Bias-dependent electron velocity and short-channel effect in scaling sub-100 nm InAlN/GaN HFETs

This work reports on the extraction and simulation of the electron velocity–gate voltages relationship for sub-100 nm InAlN/GaN heterojunction field-effect transistors (HFETs). A peak electron velocity (ve) at an electron density (ns) of 0.41 × 1013 cm−2 was observed at 1.06 × 107 cm/s in an InAlN/GaN HFET with 60 nm gate length (Lg) by delay time analysis. The ve at a high ns of 1.5 × 1013 cm−2 was observed at 0.6 × 107 cm/s. This peak ve behavior is explained by polarization Coulomb field (PCF) scattering and optical phonon scattering based on a Monte Carlo method. As Lg scaled from 350 to 60 nm, the current gain cutoff frequency (fT) and transconductance (gm) were improved.
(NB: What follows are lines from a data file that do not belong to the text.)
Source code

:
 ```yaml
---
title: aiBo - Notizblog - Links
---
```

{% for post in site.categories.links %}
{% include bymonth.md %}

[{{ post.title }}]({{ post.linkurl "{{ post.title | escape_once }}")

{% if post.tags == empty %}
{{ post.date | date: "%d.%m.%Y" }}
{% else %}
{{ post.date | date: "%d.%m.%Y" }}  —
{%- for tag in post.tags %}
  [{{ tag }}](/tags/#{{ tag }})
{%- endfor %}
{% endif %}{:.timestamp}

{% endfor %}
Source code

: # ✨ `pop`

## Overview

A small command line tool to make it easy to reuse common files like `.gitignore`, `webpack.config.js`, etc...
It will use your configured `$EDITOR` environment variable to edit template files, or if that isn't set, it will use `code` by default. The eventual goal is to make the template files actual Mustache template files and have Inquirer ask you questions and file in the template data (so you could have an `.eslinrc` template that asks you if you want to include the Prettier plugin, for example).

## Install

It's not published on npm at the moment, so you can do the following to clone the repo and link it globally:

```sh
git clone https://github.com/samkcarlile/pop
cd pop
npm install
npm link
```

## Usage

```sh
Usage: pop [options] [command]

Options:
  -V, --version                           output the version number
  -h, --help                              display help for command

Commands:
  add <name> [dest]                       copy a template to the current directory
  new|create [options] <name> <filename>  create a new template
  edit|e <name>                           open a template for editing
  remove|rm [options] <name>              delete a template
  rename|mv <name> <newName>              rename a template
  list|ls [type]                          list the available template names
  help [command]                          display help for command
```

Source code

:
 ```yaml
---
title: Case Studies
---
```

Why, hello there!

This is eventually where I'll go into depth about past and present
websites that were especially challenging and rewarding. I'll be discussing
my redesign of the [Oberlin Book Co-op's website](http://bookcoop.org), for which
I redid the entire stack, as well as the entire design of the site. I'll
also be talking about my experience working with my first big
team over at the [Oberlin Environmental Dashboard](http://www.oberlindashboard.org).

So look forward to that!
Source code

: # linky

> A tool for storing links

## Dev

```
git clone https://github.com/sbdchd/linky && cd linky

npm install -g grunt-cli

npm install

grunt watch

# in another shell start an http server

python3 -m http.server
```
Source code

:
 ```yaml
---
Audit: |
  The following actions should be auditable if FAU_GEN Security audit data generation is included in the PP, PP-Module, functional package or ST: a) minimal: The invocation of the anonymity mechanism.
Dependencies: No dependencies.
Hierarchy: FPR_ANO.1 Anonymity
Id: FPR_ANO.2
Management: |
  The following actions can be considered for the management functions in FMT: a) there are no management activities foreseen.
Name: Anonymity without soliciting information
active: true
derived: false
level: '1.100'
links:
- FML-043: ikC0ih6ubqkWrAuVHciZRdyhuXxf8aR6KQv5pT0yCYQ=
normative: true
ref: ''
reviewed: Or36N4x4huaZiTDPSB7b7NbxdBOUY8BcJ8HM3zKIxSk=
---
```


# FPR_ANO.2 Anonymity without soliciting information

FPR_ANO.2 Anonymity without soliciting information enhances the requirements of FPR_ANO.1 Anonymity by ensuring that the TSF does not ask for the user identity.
However, the thermal performance was degraded with a bad figure of merit P150 °C. Although a weakening of the control capability of Vgs on ns (Δns/ΔVgs) was observed in the shorter Lg device, which leads to a decrease in device gm, the larger electron velocity by the increased lateral electric field (E) and the larger Δve/ΔVgs by the increased PCF scattering still enhance the peak gm. Results indicate that the enhancement of Δve/ΔVgs is a vital method to strengthen the modulation of the gate on current and to suppress the short channel effect in GaN HFET. Our work supports a deeper understanding and analysis of sub-100 nm InAlN/GaN HFET device performance and physical mechanisms.